-------- Dataset entries --------

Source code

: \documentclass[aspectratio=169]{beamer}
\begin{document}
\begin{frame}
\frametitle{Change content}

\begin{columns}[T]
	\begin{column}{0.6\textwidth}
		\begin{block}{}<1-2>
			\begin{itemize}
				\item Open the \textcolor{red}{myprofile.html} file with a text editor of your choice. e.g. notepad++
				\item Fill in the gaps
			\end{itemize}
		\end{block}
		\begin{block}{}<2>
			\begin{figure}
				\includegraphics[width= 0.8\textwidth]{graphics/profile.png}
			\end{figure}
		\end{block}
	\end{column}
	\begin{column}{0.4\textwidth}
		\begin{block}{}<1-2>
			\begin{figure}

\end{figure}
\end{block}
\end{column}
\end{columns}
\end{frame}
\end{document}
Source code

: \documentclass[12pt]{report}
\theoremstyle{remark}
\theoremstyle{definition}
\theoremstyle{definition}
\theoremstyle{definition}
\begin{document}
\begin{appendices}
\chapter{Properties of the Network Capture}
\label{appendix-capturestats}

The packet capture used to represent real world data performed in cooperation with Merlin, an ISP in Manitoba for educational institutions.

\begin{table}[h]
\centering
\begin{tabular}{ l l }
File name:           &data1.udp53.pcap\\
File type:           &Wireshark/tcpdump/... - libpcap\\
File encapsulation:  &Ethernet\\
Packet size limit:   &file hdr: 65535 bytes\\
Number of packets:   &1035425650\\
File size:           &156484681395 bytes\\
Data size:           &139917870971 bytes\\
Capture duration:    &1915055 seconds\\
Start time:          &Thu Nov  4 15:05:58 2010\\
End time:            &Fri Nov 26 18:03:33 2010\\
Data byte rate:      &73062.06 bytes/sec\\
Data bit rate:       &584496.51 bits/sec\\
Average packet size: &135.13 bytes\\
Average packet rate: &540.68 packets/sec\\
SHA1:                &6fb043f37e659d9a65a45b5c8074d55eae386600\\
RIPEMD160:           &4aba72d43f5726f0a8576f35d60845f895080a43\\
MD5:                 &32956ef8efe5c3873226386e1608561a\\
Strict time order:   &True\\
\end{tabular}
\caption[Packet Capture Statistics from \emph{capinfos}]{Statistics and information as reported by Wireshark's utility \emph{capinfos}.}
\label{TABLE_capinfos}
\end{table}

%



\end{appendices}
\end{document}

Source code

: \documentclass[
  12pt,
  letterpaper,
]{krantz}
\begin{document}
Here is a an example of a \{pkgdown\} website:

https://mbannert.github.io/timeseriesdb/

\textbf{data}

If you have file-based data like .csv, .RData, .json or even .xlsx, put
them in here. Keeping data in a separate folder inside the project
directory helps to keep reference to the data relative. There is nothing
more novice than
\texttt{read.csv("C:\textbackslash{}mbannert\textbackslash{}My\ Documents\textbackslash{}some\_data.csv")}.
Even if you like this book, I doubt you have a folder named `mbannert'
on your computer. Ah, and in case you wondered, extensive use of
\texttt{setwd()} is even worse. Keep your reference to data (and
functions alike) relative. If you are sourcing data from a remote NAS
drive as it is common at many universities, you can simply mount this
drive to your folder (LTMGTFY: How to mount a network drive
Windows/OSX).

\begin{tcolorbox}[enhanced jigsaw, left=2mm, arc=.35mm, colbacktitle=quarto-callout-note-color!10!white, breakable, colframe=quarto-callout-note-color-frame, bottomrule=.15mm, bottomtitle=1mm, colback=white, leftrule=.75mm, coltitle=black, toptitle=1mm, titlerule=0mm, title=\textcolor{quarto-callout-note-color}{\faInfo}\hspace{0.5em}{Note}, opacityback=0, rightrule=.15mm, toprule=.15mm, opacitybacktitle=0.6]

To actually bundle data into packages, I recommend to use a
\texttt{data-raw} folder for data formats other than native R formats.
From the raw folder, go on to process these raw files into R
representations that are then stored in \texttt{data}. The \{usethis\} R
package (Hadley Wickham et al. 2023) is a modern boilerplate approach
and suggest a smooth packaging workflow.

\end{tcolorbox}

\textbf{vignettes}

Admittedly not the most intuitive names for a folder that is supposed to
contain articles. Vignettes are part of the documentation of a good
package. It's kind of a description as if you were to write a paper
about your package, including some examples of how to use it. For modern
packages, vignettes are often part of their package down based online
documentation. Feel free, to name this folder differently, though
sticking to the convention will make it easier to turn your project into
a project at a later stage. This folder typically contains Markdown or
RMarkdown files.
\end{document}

--------
-------- Dataset entries --------

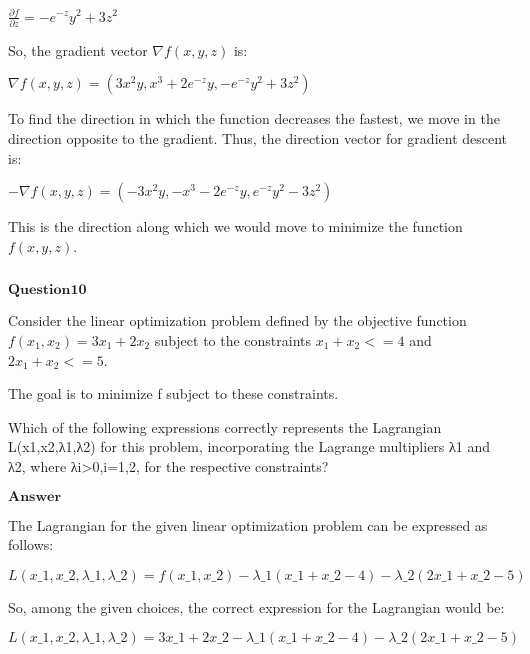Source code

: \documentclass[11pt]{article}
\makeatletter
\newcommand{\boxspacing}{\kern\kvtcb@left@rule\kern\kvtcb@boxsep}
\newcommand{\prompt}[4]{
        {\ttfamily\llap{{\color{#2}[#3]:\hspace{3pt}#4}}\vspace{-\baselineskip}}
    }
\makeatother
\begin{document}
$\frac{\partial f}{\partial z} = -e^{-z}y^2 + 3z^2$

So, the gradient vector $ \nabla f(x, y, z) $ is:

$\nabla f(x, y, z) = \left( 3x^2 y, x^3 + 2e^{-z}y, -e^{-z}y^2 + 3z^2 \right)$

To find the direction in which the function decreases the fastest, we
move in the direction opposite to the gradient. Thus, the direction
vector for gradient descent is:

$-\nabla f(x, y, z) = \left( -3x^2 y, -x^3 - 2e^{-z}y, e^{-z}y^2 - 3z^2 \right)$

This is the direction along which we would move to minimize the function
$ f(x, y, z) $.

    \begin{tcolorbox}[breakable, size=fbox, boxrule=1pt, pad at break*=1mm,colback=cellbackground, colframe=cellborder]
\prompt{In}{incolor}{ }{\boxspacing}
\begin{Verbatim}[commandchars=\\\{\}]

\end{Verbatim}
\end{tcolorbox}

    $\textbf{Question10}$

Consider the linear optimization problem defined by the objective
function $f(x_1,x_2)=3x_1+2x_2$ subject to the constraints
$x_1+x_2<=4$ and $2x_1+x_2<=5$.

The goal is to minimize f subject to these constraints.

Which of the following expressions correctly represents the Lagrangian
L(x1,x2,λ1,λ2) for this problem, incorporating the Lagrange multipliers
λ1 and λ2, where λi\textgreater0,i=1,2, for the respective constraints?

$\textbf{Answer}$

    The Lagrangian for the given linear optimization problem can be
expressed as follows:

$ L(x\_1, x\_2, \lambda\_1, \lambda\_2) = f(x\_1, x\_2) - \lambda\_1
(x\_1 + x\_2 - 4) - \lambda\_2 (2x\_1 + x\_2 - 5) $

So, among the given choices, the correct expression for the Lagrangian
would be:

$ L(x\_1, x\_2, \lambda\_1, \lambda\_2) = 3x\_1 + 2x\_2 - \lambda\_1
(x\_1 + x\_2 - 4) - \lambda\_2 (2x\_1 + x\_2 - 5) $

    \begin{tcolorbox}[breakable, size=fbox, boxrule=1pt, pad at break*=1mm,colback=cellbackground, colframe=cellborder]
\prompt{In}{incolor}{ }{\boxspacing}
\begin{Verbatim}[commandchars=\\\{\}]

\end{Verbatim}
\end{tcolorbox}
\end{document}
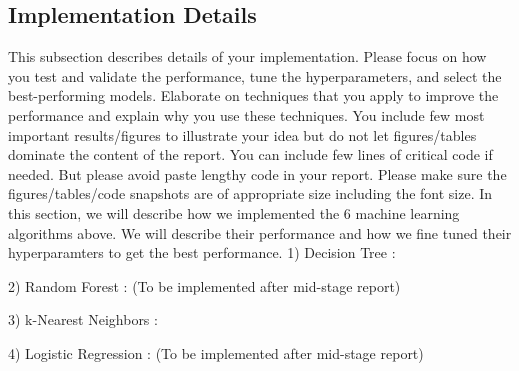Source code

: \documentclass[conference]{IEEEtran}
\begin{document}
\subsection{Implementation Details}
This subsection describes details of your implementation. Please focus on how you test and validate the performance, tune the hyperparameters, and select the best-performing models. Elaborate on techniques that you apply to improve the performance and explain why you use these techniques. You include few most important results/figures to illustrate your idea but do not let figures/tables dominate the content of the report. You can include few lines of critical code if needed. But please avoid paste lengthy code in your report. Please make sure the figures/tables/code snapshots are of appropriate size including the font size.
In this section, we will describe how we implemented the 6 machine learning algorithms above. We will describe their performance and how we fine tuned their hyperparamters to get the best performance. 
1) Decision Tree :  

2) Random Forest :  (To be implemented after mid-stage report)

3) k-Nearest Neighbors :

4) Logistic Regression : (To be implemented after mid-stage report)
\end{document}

--------

→ **Task requirements**:
Reproduce exactly the entries above, limited to the lines from the one with "function $f(x_1,x_2)=3x_1+2x_2$ subject" through the one with "Which of the", both included.

→ **Solution for this exercise**:
function $f(x_1,x_2)=3x_1+2x_2$ subject to the constraints
$x_1+x_2<=4$ and $2x_1+x_2<=5$.

The goal is to minimize f subject to these constraints.

Which of the following expressions correctly represents the Lagrangian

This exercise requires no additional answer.